U.S. government officials said they will permanently withdraw tax claims against President Donald Trump under a settlement of a lawsuit he filed accusing the IRS of leaking his confidential tax-return information. A document described as an agreement annexed to a settlement already disclosed Monday was posted on the Justice Department’s website on Tuesday, according to the Associated Press.

Under the arrangement described in that filing, the United States would be “for ever barred and excluded” from examining or processing existing IRS audits involving Trump, his children and the Trump Organization, the AP reported. The document, which is signed by Acting Attorney General Todd Blanche, also says the government is prohibited from investigating Trump’s family, associates and other people, AP reported.

The announcement marks an unusually broad executive-branch step, AP reported, and it raises questions about how the government handles tax compliance and enforcement when litigation is resolved through negotiated terms. The Justice Department said the agreement refers only to existing audits and does not extend to future audits, the report said, in response to a request for comment about the scope.
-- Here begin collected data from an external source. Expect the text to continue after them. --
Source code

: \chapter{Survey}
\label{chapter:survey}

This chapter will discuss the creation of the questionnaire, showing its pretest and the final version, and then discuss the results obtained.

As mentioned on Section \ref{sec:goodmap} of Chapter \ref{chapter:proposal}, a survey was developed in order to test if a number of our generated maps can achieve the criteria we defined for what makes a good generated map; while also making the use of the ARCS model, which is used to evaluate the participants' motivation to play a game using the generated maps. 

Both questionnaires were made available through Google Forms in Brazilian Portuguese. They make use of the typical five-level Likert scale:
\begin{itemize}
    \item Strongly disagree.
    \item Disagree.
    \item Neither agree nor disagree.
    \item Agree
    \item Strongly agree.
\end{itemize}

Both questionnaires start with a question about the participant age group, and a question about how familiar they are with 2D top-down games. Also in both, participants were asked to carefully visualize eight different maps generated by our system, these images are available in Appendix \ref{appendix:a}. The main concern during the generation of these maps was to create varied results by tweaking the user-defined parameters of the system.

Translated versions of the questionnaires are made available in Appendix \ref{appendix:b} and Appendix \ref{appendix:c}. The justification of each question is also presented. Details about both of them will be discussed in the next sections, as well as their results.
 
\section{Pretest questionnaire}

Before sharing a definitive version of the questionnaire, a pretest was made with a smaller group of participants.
The settlement was reached after the Trump administration and Trump’s lawyers agreed to resolve the lawsuit accusing the IRS and the Treasury Department of wrongdoing over the leak. The AP report said the case was dismissed Monday by U.S. District Judge Kathleen Williams, who criticized the agencies for failing to transparently provide documents and records that would show the settlement was appropriate while questions remained about whether there was a case or controversy.

The Associated Press said the White House sent its inquiries to the Justice Department, and the Treasury Department did not respond to comment requests. The AP report also said that Daniel Werfel, a former IRS commissioner during President Joe Biden’s administration, told lawmakers he was not aware of the IRS agreeing in advance to “renounce permanently” examining previously filed tax returns for a specific person or company.

Werfel said the arrangement effectively gives Trump and his family different tax rules than those applied to other Americans, according to AP. AP also reported that Blanche said the fund process would create “a legal process” for “victims of the war on judicial attacks and its instrumentalization” to be heard and seek compensation.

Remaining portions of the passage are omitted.